May 9, 2012, 9:45 PM EST
Earlier on Wednesday, ESPN’s resident college hoops handyman, Jay Bilas, posted a column that argued the elimination of two-thirds of 350ish teams currently participating at the Division I level.
Essentially, Bilas is saying that since there are so money non-competitive, uninteresting guarantee games that take place in November and December that we can drum up interest in college hoops by eliminating the supply.
In other words, he wants to force the best teams in the country to have to challenge themselves early in the year:
With a smaller field, the quality of matchups during the regular season will improve because teams will not have such a wide range of cupcakes to schedule. Is there really any compelling reason for Kentucky to play Marist, Radford, Portland, and Chattanooga at Rupp? Does anyone outside of Lexington care to see those matchups? Does it make any more sense than playing Transylvania or Morehouse, the Cats’ exhibition games?

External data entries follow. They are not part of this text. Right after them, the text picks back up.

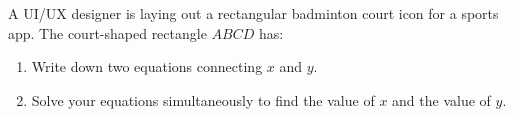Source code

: \begin{question}
\noindent A UI/UX designer is laying out a rectangular badminton court icon for a sports app. The court-shaped rectangle $ABCD$ has:

\begin{center}
\end{center}


\begin{enumerate}
    \item[(a)] Write down two equations connecting $x$ and $y$.
    \vspace{2.5cm}

    \item[(b)] Solve your equations simultaneously to find the value of $x$ and the value of $y$.
    \vspace{5cm}
    \begin{flushright}
    \\[0.3cm]
    \end{flushright}
\end{enumerate}
\end{question}
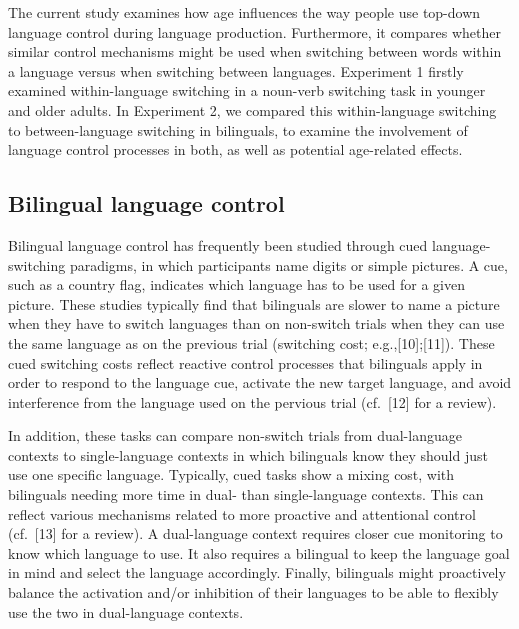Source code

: \documentclass[
]{article}
\begin{document}
The current study examines how age influences the way people use top-down language control during language production. Furthermore, it compares whether similar control mechanisms might be used when switching between words within a language versus when switching between languages. Experiment 1 firstly examined within-language switching in a noun-verb switching task in younger and older adults. In Experiment 2, we compared this within-language switching to between-language switching in bilinguals, to examine the involvement of language control processes in both, as well as potential age-related effects.

\hypertarget{bilingual-language-control}{%
\subsection{Bilingual language control}\label{bilingual-language-control}}

Bilingual language control has frequently been studied through cued language-switching paradigms, in which participants name digits or simple pictures. A cue, such as a country flag, indicates which language has to be used for a given picture. These studies typically find that bilinguals are slower to name a picture when they have to switch languages than on non-switch trials when they can use the same language as on the previous trial (switching cost; e.g.,{[}10{]};{[}11{]}). These cued switching costs reflect reactive control processes that bilinguals apply in order to respond to the language cue, activate the new target language, and avoid interference from the language used on the pervious trial (cf.~{[}12{]} for a review).

In addition, these tasks can compare non-switch trials from dual-language contexts to single-language contexts in which bilinguals know they should just use one specific language. Typically, cued tasks show a mixing cost, with bilinguals needing more time in dual- than single-language contexts. This can reflect various mechanisms related to more proactive and attentional control (cf.~{[}13{]} for a review). A dual-language context requires closer cue monitoring to know which language to use. It also requires a bilingual to keep the language goal in mind and select the language accordingly. Finally, bilinguals might proactively balance the activation and/or inhibition of their languages to be able to flexibly use the two in dual-language contexts.
\end{document}
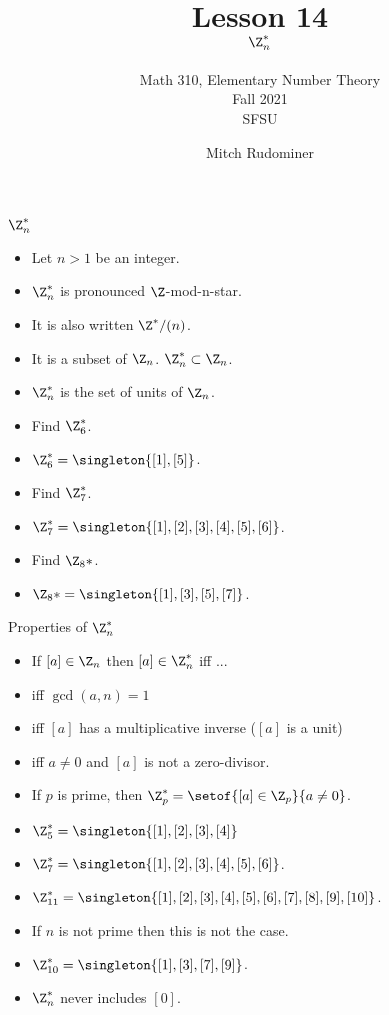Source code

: \documentclass[handout]{beamer}
\title{Lesson 14 \\ $\Z_n^*$}
\subtitle{Math 310, Elementary Number Theory \\ Fall 2021 \\ SFSU}
\author{Mitch Rudominer}
\date{}
\begin{document}
\begin{frame}
  \titlepage
\end{frame}

\begin{frame}{$\Z^*_n$}

\begin{itemize}
  \item Let $n>1$ be an integer.
  \item $\Z^*_n$ is pronounced $\Z$-mod-n-star.
  \item It is also written $\Z^*/(n)$.
  \item It is a subset of $\Z_n$. $\Z_n^* \subset \Z_n$.
  \item $\Z^*_n$ is the set of units of $\Z_n$.
  \item Find $\Z_6^*$.
  \item $\Z_6^*=\singleton{[1],[5]}$.
  \item Find $\Z_7^*$.
  \item $\Z_7^*=\singleton{[1],[2],[3],[4],[5],[6]}$.
  \item Find $\Z_8*$.
  \item $\Z_8* = \singleton{[1],[3],[5],[7]}$.
\end{itemize}

\end{frame}

\begin{frame}{Properties of $\Z^*_n$}

\begin{itemize}
  \item If $[a]\in\Z_n$ then $[a]\in\Z_n^*$ iff ...
  \item iff $\gcd(a,n)=1$
  \item iff $[a]$ has a multiplicative inverse ($[a]$ is a unit)
  \item iff $a\not= 0$ and $[a]$ is not a zero-divisor.
  \item If $p$ is prime, then $\Z_p^*=\setof{[a]\in\Z_p}{a\not=0}$.
  \item $\Z_5^*=\singleton{[1],[2],[3],[4]}$
  \item $\Z_7^*=\singleton{[1],[2],[3],[4],[5],[6]}$.
  \item $\Z_{11}^*=\singleton{[1],[2],[3],[4],[5],[6],[7],[8],[9],[10]}$.
  \item If $n$ is not prime then this is not the case.
  \item $\Z_{10}^*=\singleton{[1],[3],[7],[9]}$.
  \item $\Z_n^*$ never includes $[0]$.
\end{itemize}

\end{frame}
\end{document}
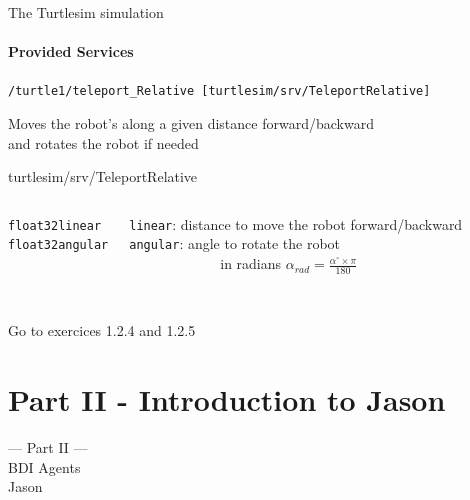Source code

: \documentclass[compress]{beamer}
\begin{document}
\begin{frame}{The Turtlesim simulation}
\framesubtitle{{\bf Provided Services}}
\footnotesize
 \texttt{/turtle1/teleport\_Relative [turtlesim/srv/TeleportRelative]}\\ \vspace{.5cm}
 
 Moves the robot's along a given distance forward/backward \\
 {\tiny and rotates the robot if needed}
 
 
 \vspace{.5cm}
 \begin{block}{{\tiny turtlesim/srv/TeleportRelative}}
 \begin{columns}
   
    
       \tiny
         \begin{alltt}
            float32 linear\\
            float32 angular\\
            \ \\
            \ \\
        \end{alltt}
     \tiny
     \texttt{linear}: distance to move the robot forward/backward\\ \vspace{.1cm}
     \texttt{angular}: angle to rotate the robot\\ 
     {\tiny \ \ \ \ \ \ \ \ \ \ \ \ \ in radians }
     {\tiny $\alpha_{rad}=\frac{\alpha^{\circ}\times \pi}{180}$}
 \end{columns}
 \end{block}
 
 \vfill 
 
{\tiny Go to exercices 1.2.4 and 1.2.5}
 
\end{frame}


\section{Part II - Introduction to Jason}



\begin{frame}
 

 \HUGE
\centering
--- Part II ---\\
BDI Agents\\
Jason
 
\end{frame}
\end{document}
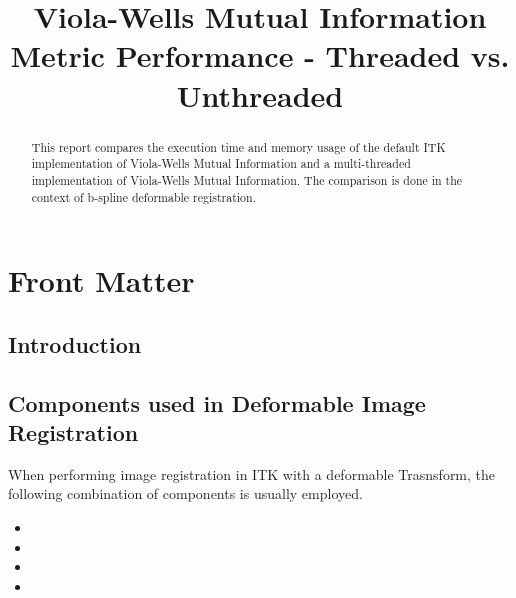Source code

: \documentclass{InsightArticle}
\title{Viola-Wells Mutual Information Metric Performance - Threaded vs. Unthreaded}
\begin{document}
\ifpdf
\else
\fi


\maketitle


\ifhtml
\chapter*{Front Matter\label{front}}
\fi


\begin{abstract}
\noindent
This report compares the execution time and memory usage of the default ITK implementation of Viola-Wells Mutual Information
and a multi-threaded implementation of Viola-Wells Mutual Information. The comparison is done in the context of b-spline
deformable registration.
\end{abstract}

\tableofcontents

\section{Introduction}



\section{Components used in Deformable Image Registration}

When performing image registration in ITK with a deformable Trasnsform, the
following combination of components is usually employed.

\begin{itemize}
\item {}
\item {}
\item {}
\item {}
\end{itemize}
\end{document}
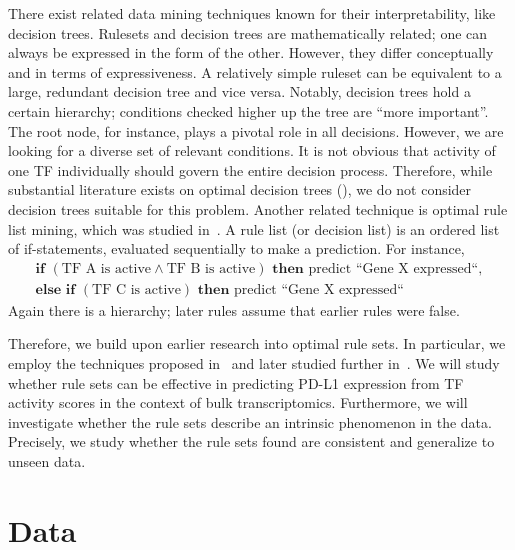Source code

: There exist related data mining techniques known for their interpretability, like decision trees.
Rulesets and decision trees are mathematically related; one can always be expressed in the form of the other.
However, they differ conceptually and in terms of expressiveness.
A relatively simple ruleset can be equivalent to a large, redundant decision tree and vice versa.
Notably, decision trees hold a certain hierarchy; conditions checked higher up the tree are ``more important''.
The root node, for instance, plays a pivotal role in all decisions.
However, we are looking for a diverse set of relevant conditions.
It is not obvious that activity of one TF individually should govern the entire decision process.
Therefore, while substantial literature exists on optimal decision trees (\cite{van_der_linden_optimal_2026}),
we do not consider decision trees suitable for this problem.
Another related technique is optimal rule list mining, which was studied in~\cite{angelino_learning_2018}.
A rule list (or decision list) is an ordered list of if-statements, evaluated sequentially to make a prediction.
For instance,
\begin{gather*}
    \textbf{if } (\text{TF A is active} \wedge \text{TF B is active}) \textbf{ then } \text{predict ``Gene X expressed``},\\
    \textbf{else if } (\text{TF C is active}) \textbf{ then } \text{predict ``Gene X expressed``}
\end{gather*}
Again there is a hierarchy; later rules assume that earlier rules were false.

Therefore, we build upon earlier research into optimal rule sets.
In particular, we employ the techniques proposed in~\cite{dash_boolean_2020}
and later studied further in~\cite{lawless_interpretable_2023}.
We will study whether rule sets can be effective in predicting PD-L1 expression from TF activity scores
in the context of bulk transcriptomics.
Furthermore, we will investigate whether the rule sets describe an intrinsic phenomenon in the data.
Precisely, we study whether the rule sets found are consistent and generalize to unseen data.


\section{Data}\label{sec:data}


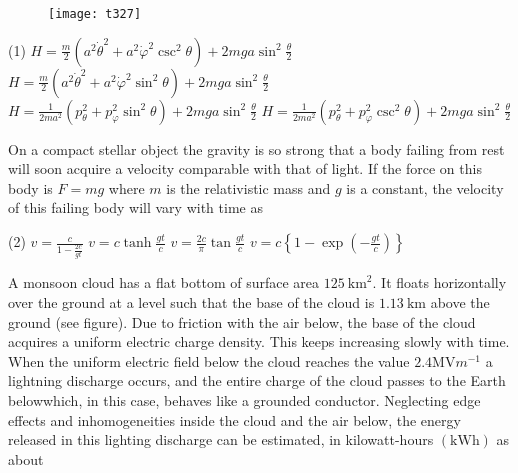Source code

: \begin{questions}
\begin{minipage}{\textwidth}
\end{minipage}
\begin{figure}[H]
	\centering
	\texttt{[image: t327]}
\end{figure}
\begin{tasks}(1)
	\task[\textbf{A.}]   $H=\frac{m}{2}\left(a^{2} \dot{\theta}^{2}+a^{2} \dot{\varphi}^{2} \csc ^{2} \theta\right)+2 m g a \sin ^{2} \frac{\theta}{2}$
	\task[\textbf{B.}] $H=\frac{m}{2}\left(a^{2} \dot{\theta}^{2}+a^{2} \dot{\varphi}^{2} \sin ^{2} \theta\right)+2 m g a \sin ^{2} \frac{\theta}{2}$
	\task[\textbf{C.}]   $H=\frac{1}{2 m a^{2}}\left(p_{\theta}^{2}+p_{\varphi}^{2} \sin ^{2} \theta\right)+2 m g a \sin ^{2} \frac{\theta}{2}$
	\task[\textbf{D.}] $H=\frac{1}{2 m a^{2}}\left(p_{\theta}^{2}+p_{\varphi}^{2} \csc ^{2} \theta\right)+2 m g a \sin ^{2} \frac{\theta}{2}$
\end{tasks}
\begin{minipage}{\textwidth}
	\question On a compact stellar object the gravity is so strong that a body failing from rest will soon acquire a velocity comparable with that of light. If the force on this body is $F=m g$ where $m$ is the relativistic mass and $g$ is a constant, the velocity of this failing body will vary with time as
\end{minipage}
\begin{tasks}(2)
	\task[\textbf{A.}] $v=\frac{c}{1-\frac{2 c}{g t}}$
	\task[\textbf{B.}]   $v=c \tanh \frac{g t}{c}$
	\task[\textbf{C.}] $v=\frac{2 c}{\pi} \tan \frac{g t}{c}$
	\task[\textbf{D.}] $v=c\left\{1-\exp \left(-\frac{g t}{c}\right)\right\}$
\end{tasks}
\begin{minipage}{\textwidth}
	\question A monsoon cloud has a flat bottom of surface area $125 \mathrm{~km}^{2}$. It floats horizontally over the ground at a level such that the base of the cloud is $1.13 \mathrm{~km}$ above the ground (see figure). Due to friction with the air below, the base of the cloud acquires a uniform electric charge density. This keeps increasing slowly with time.
	When the uniform electric field below the cloud reaches the value $2.4 \mathrm{MV} m^{-1}$ a lightning discharge occurs, and the entire charge of the cloud passes to the Earth belowwhich, in this case, behaves like a grounded conductor. Neglecting edge effects and inhomogeneities inside the cloud and the air below, the energy released in this lighting discharge can be estimated, in kilowatt-hours $(\mathrm{kWh})$ as about

\end{minipage}
\end{questions}
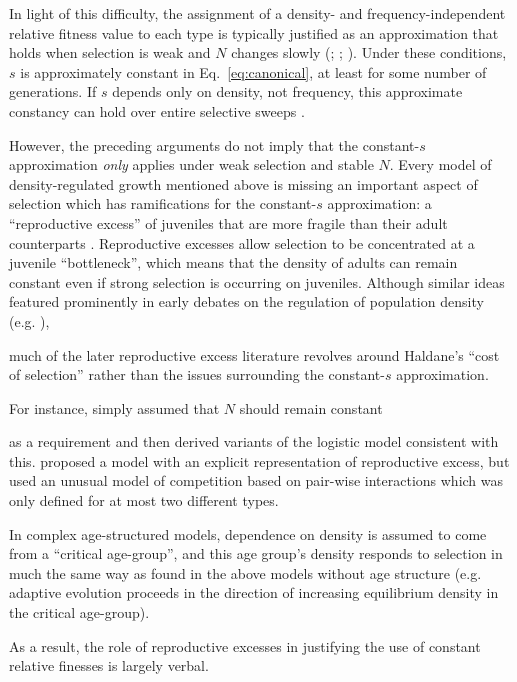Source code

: \documentclass[12pt]{article}
\begin{document}
In light of this difficulty, the assignment of a density- and frequency-independent relative fitness value to each type is typically justified as an approximation that holds when selection is weak and $N$ changes slowly (\citealt{kimura1969natural}; \citealt[pp. 277]{ewens_2004}; \citealt[Chap. 4]{charlesworth_1994}). Under these conditions, $s$ is approximately constant in Eq.~\eqref{eq:canonical}, at least for some number of generations. If $s$ depends only on density, not frequency, this approximate constancy can hold over entire selective sweeps \citep[Fig. 9.5]{otto_2011}. 

However, the preceding arguments do not imply that the constant-$s$ approximation \textit{only} applies under weak selection and stable $N$. Every model of density-regulated growth mentioned above is missing an important aspect of selection which has ramifications for the constant-$s$ approximation: a ``reproductive excess'' of juveniles that are more fragile than their adult counterparts \citep{turner1968population}. Reproductive excesses allow selection to be concentrated at a juvenile ``bottleneck'', which means that the density of adults can remain constant even if strong selection is occurring on juveniles. Although similar ideas featured prominently in early debates on the regulation of population density (e.g. \citealt{nicholson_1954}), 

much of the later reproductive excess literature revolves around Haldane's ``cost of selection'' \citep{haldane_1957} rather than the issues surrounding the constant-$s$ approximation. 

For instance, \cite{kimura1969natural} simply assumed that $N$ should remain constant 

as a requirement and then derived variants of the logistic model consistent with this. \cite{nei1971fertility} proposed a model with an explicit representation of reproductive excess, but used an unusual model of competition based on pair-wise interactions which was only defined for at most two different types.

In complex age-structured models, dependence on density is assumed to come from a ``critical age-group'', and this age group's density responds to selection in much the same way as found in the above models without age structure \citep[Chap. 4]{charlesworth_1994} (e.g. adaptive evolution proceeds in the direction of increasing equilibrium density in the critical age-group). 



  As a result, the role of reproductive excesses in justifying the use of constant relative finesses is largely verbal.
\end{document}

Does it move anyone to see North Carolina play Elon, Nicholls, Mississippi Valley State, Monmouth or Tennessee State at home?
Personally, I not only hate the idea, but I don’t see how it would be feasible to pull off without eliminating the best parts of the NCAA tournament.
If this move was made ten years ago, would George Mason, VCU, Butler and St. Mary’s have been on the wrong side of the chopping block? What about the Murray States, Lehighs, Belmonts and Norfolk States of the world? How do you pick which programs to keep around from leagues like the Missouri Valley or the CAA?
Bilas brings up the idea of allowing the conference champions from the leagues that get demoted to partake in the NCAA tournament. Ok. That might save the cinderellas, but is that any different than setting an NCAA-wide ban on how poorly a team is allowed to schedule? Would that be any different than requiring a certain non-conference strength of schedule to be eligible for an at-large bid?
Bilas has good intentions here. The goal is to make the regular season in college hoops more meaningful, and it is inarguable that better hoops in November and December is a good thing for the sport.
Well, here’s an idea: let’s find a way to get non-conference rivalries that people care about to take place. (Looking at you, Kansas-Missouri.) Or maybe we can find a way to convince non-traditional programs to play games that people outside of Rupp Arena will care about. Keeping out marquee matchups should take priority to kicking out the smaller programs.
And hey, if Bilas really wants to make the regular season matter, he might want to take a look at the College Hoops Champions League.
Jay Bilas is much, much smarter than me.
He should be able to come up with a better idea for improving college basketball than this.